5. General – Library – This is a special $0.04 levy approved by referendum in 1989. Proceeds of this levy are used to purchase books and other library materials.
6. General – Civic Center – The Iowa Code authorizes a levy up to $.135 for operating and maintaining a civic center owned by the city. The proposed budget takes advantage of this levy to partially fund the operation and maintenance costs of the Art and Environment Center and City Hall.
7. Trust and Agency – This levy is used to pay for certain designated employee benefits (police/fire pensions, FICA, IPERS, group insurance, workers compensation and unemployment). Due primarily to increases in heath insurance and IPERS rates, (described in Section IV-E), the proposed budget calls for a $0.153 increase in this levy.
8. Debt Service – This levy pays for principal and interest on the city’s bonded indebtedness. The proposed budget calls for applying available cash balance from early pay-offs of special assessments to reduce the FY 05-06 levy. As a result, this levy is proposed to decrease by $0.191.
III. NON-PROPERTY TAX REVENUES
Non-property tax revenues account for less than 16% of General Fund revenues. Significant aspects of the proposed FY 06-07 budget include:
A. Building Permit Revenues
Building permits have been an important General Fund revenue source in recent years. It is impossible to predict the level of construction activity 6-18 months in advance, but the proposed budget anticipates slightly less robust development in FY 06-07. The proposed budget projects FY 06-07 building permit revenues at $450,000 (compared to Estimated FY 05-06 of $525,000 and Actual FY 04-05 of $592,022).
B. Fees
The city’s fees/charges for services are carefully reviewed and evaluated each year. The proposed budget calls for adjustments in the following General Fund fees/charges for service: baseball /softball programs (for ball field maintenance), cemetery burial charges and liquor license inspections.
C. Interest Earned
With the recent run-up in interest rates, General Fund interest earnings are projected to increase from $194,100 budgeted in FY 05-06 to $246,200 forecast for FY 06-07.
D. Ambulance
As part of the effort to assure the financial stability of the regional area ambulance agency, the proposed budget projects a reduction in the Agency’s con-tribution for housing an ambulance at Fire Station No. 2 from its current level of $35,000 to a cost directly attributable to leased space and actual operation and maintenance cost.

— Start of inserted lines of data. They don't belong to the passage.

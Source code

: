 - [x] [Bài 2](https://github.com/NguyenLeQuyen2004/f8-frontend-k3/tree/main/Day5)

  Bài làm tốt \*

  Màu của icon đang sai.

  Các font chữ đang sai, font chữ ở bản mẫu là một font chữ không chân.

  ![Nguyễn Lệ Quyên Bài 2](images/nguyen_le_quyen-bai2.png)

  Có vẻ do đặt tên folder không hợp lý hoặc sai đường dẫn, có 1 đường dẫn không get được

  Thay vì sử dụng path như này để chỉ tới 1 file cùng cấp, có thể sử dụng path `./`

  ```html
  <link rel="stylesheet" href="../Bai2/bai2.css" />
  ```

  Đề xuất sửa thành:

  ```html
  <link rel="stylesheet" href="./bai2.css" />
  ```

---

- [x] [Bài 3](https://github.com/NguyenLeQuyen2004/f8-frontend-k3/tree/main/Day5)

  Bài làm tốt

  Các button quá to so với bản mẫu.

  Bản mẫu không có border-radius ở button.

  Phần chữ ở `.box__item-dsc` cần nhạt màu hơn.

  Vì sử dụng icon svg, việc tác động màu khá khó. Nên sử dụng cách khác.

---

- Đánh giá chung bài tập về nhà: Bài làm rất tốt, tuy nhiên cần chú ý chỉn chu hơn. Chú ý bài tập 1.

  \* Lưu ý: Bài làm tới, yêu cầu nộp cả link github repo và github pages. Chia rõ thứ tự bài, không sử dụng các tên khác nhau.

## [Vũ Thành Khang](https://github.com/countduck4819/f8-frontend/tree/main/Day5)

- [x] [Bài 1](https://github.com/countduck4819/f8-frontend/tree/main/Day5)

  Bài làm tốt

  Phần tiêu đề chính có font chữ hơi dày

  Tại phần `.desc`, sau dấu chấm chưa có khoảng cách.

Because of its financial impact, this change is being implemented over a three-year transition period. The projected funding level for FY 06-07 is $22,500.
E. Transfers In
To reflect the significant amount of time devoted by the Engineering Depart-ment to storm water and drainage issues, the proposed budget calls for a $15,000 transfer from the Storm Water Management fund to the General Fund to help cover engineering costs related to this activity.
F. Intergovernmental Revenues
In FY 03-04, the state permanently eliminated most of their local government assistance programs. The continuing impact on the city’s General Fund is dramatic:
FY 03-04
General Fund
Program Revenue Loss
Consolidated state payment $ 230,000
Personal property tax reimbursement 39,000
Bank franchise 30,265
Utility tax replacement 32,504
Homestead credit reduction 6,453
Monies and credits 3,900
TOTAL $ 342,122
Additional revenue cuts to in the Debt Service and Trust and Agency Funds result in an estimated city-wide revenue loss of almost $375,000.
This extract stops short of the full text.